Still, the very fact something like the LISC — which has operated for just one full financial year, has no source of recurrent funding attached to it as pledged, and will deliver nothing to anyone until its intended recipients retire, which mightn’t be for several decades — is being fought over in the way it is serves as a timely reminder that as much as most people accept the previous government was an abysmal manager of money, many still want the cut of government largesse to which they are “entitled.”
In other words, ending the “age of entitlement” is fine — so long as it applies to someone else.
The LISC and the Schoolkids’ Bonus both deserve to be abandoned, representing as they do the 30 pieces of silver Labor under Gillard was prepared to pay in its desperate struggle to entice people to re-elect its useless, talentless government.
But I have been quite open that other measures should get the bullet as well; from the equally unfunded National Disability Insurance Scheme ($22 billion per annum when operational) right down to this little gem that serves no better purpose than to produce the ideological propaganda of the hard Left (for about $500,000 per annum); add in schemes like the First Home Owners Scheme, too, just in case anyone thinks I’m aiming only at programs initiated by Labor. I’m not.
And I should remind readers, lest I be accused of a cavalier and disinterested attitude to these matters, that my family will lose out thanks to the budget too: we’ll lose most or all of the money we receive in Family Tax Benefit (along with higher taxes on tobacco — remembering that I smoke — and a sizeable weekly fuel bill that’s set to get incrementally bigger). I don’t like “losing” money either.
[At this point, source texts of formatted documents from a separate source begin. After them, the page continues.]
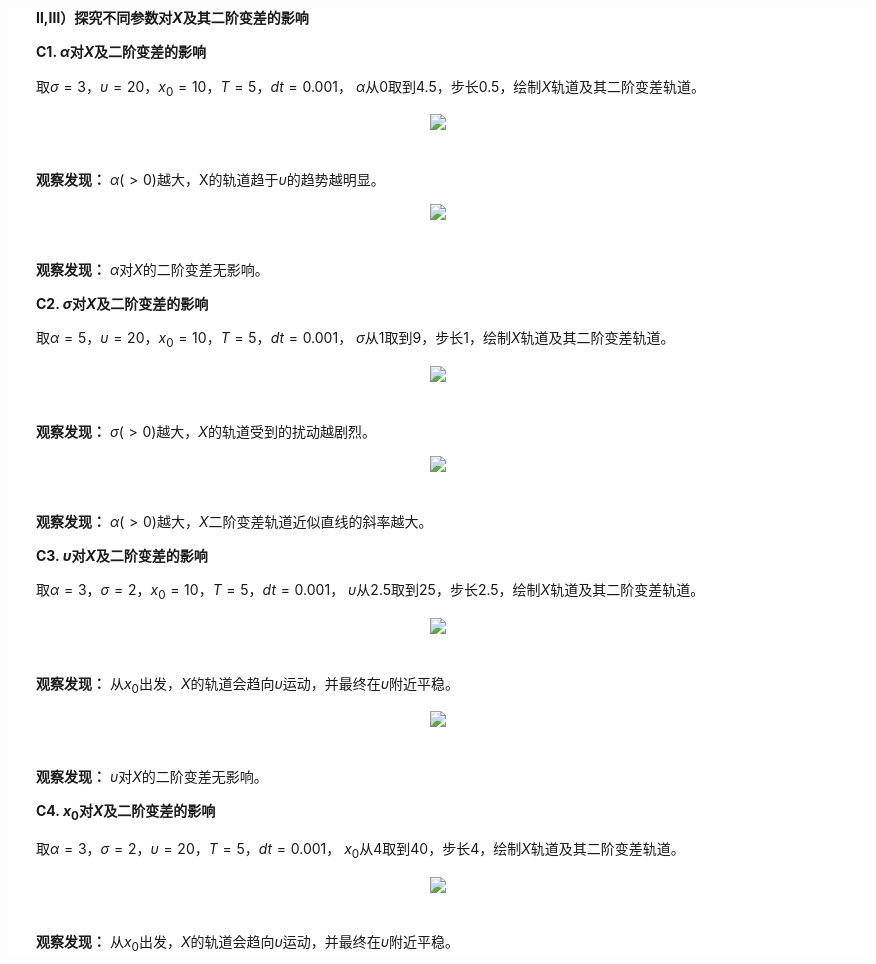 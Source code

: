 &emsp;&emsp;**Ⅱ,Ⅲ）探究不同参数对$X$及其二阶变差的影响** 

&emsp;&emsp;**C1. $\alpha$对$X$及二阶变差的影响** 

&emsp;&emsp;取$\sigma=3，\upsilon=20，x_0=10，T=5，dt=0.001$， $\alpha$从$0$取到$4.5$，步长$0.5$，绘制$X$轨道及其二阶变差轨道。

<div align=center><img src="rp2-2-alpha-1.png" width="1000"></div>
<br/>

&emsp;&emsp;**观察发现：** $\alpha(>0)$越大，X的轨道趋于$\upsilon$的趋势越明显。
<div align=center><img src="rp2-2-alpha-2.png" width="1000"></div>
<br/>

&emsp;&emsp;**观察发现：** $\alpha$对$X$的二阶变差无影响。
<div STYLE="page-break-after: always;"></div>

&emsp;&emsp;**C2. $\sigma$对$X$及二阶变差的影响**  

&emsp;&emsp;取$\alpha=5，\upsilon=20，x_0=10，T=5，dt=0.001$， $\sigma$从$1$取到$9$，步长$1$，绘制$X$轨道及其二阶变差轨道。 


<div align=center><img src="rp2-2-sigma-1.png" width="1000"></div>
<br/>

&emsp;&emsp;**观察发现：** $\sigma(>0)$越大，$X$的轨道受到的扰动越剧烈。

<div align=center><img src="rp2-2-sigma-2.png" width="1000"></div>
<br/>

&emsp;&emsp;**观察发现：** $\alpha(>0)$越大，$X$二阶变差轨道近似直线的斜率越大。
<div STYLE="page-break-after: always;"></div>

&emsp;&emsp;**C3. $\upsilon$对$X$及二阶变差的影响** 

&emsp;&emsp;取$\alpha=3，\sigma=2，x_0=10，T=5，dt=0.001$， $\upsilon$从$2.5$取到$25$，步长$2.5$，绘制$X$轨道及其二阶变差轨道。 

<div align=center><img src="rp2-2-upsilon-1.png" width="1000"></div>
<br/>

&emsp;&emsp;**观察发现：** 从$x_0$出发，$X$的轨道会趋向$\upsilon$运动，并最终在$\upsilon$附近平稳。

<div align=center><img src="rp2-2-upsilon-2.png" width="1000"></div>
<br/>

&emsp;&emsp;**观察发现：** $\upsilon$对$X$的二阶变差无影响。
<div STYLE="page-break-after: always;"></div>

&emsp;&emsp;**C4. $x_0$对$X$及二阶变差的影响** 

&emsp;&emsp;取$\alpha=3，\sigma=2，\upsilon=20，T=5，dt=0.001$， $x_0$从$4$取到$40$，步长$4$，绘制$X$轨道及其二阶变差轨道。

<div align=center><img src="rp2-2-x0-1.png" width="1000"></div>
<br/>

&emsp;&emsp;**观察发现：** 从$x_0$出发，$X$的轨道会趋向$\upsilon$运动，并最终在$\upsilon$附近平稳。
But come the next election, I’ll still vote Liberal.
The point that really needs to be emphasised is that even with the abolition of measures like the LISC, there are still hundreds of billions of dollars shovelled out by government in the form of one handout or another, and that whether the Left cares to admit it or not, the overwhelming bulk of this money is (and will remain) extremely heavily skewed to those who earn the least.
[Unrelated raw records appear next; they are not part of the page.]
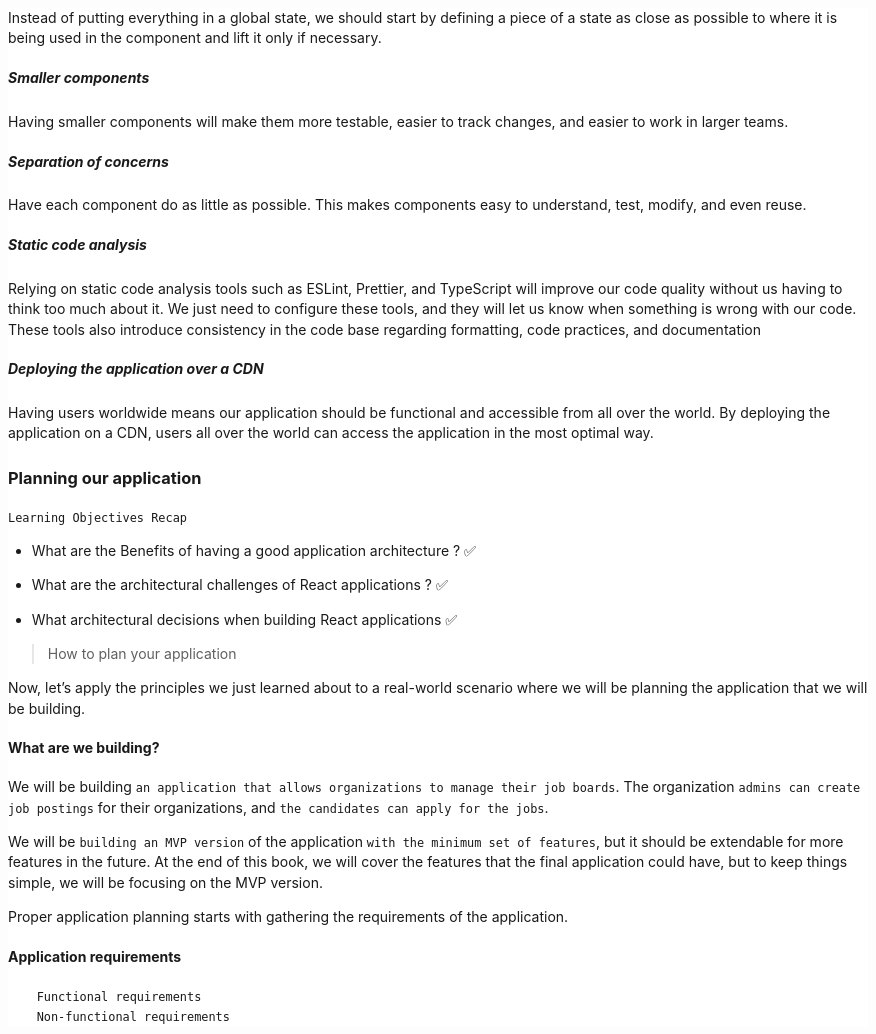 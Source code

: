 Instead of putting everything in a global state, we should start by defining a piece of a state as close as possible to where it is being used in the component and lift it only if necessary.

##### Smaller components

Having smaller components will make them more testable, easier to track changes, and easier to work in larger teams.

##### Separation of concerns

Have each component do as little as possible. This makes components easy to understand, test, modify, and even reuse.

##### Static code analysis

Relying on static code analysis tools such as ESLint, Prettier, and TypeScript will improve our code quality without us having to think too much about it. We just need to configure these tools, and they will let us know when something is wrong with our code. These tools also introduce consistency in the code base regarding formatting, code practices, and documentation

##### Deploying the application over a CDN

Having users worldwide means our application should be functional and accessible from all over the world. By deploying the application on a CDN, users all over the world can access the application in the most optimal way.

### Planning our application

`Learning Objectives Recap`

- What are the Benefits of having a good application architecture ? ✅

- What are the architectural challenges of React applications ? ✅

- What architectural decisions when building React applications ✅

> How to plan your application

Now, let’s apply the principles we just learned about to a real-world scenario where we will be planning the application that we will be building.

#### What are we building?

We will be building `an application that allows organizations to manage their job boards`. The organization `admins can create job postings` for their organizations, and `the candidates can apply for the jobs`.

We will be `building an MVP version` of the application `with the minimum set of features`, but it should be extendable for more features in the future. At the end of this book, we will cover the features that the final application could have, but to keep things simple, we will be focusing on the MVP version.

Proper application planning starts with gathering the requirements of the application.

#### Application requirements

```mdx
    Functional requirements
    Non-functional requirements
```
And whilst Labor and the Greens will never admit it, the suggestion that the poorest members of the community are somehow being “targeted” to carry “the brunt” of budget cuts is patently false: to do so is callous, malicious and an outright lie. But the ALP and the Greens don’t worry about lying in politics, and their accusations that others do it is a case of the pot calling the kettle black.
The real target of the abolition of the LISC — like so many other expenditure items either doomed to extinction or set for a hefty pruning — is the practice of pork barrelling that has been allowed to run out of control, and the unjustifiable enticements this practice has increasingly seen dreamed up into existence on the specious pretext of “helping” people.
People need to take more responsibility for their own lives, and stop expecting the government — which really means those of us who pay tax — to hand them everything on a silver platter.
Australia is not a socialist nirvana. It is not a communist utopia, despite the most dogged intentions of the Greens. And it is not some populist plaything, which the likes of Clive Palmer ought to recognise as the damage wrought by past practitioners of the pork barrel is slowly, and painfully, unwound.
This is why the LISC must be abolished. And not to put too fine a point on it, I reiterate that it’s a shame Hockey failed to properly grasp the nettle and abolish a slew of other, similarly election-oriented inducements along with it.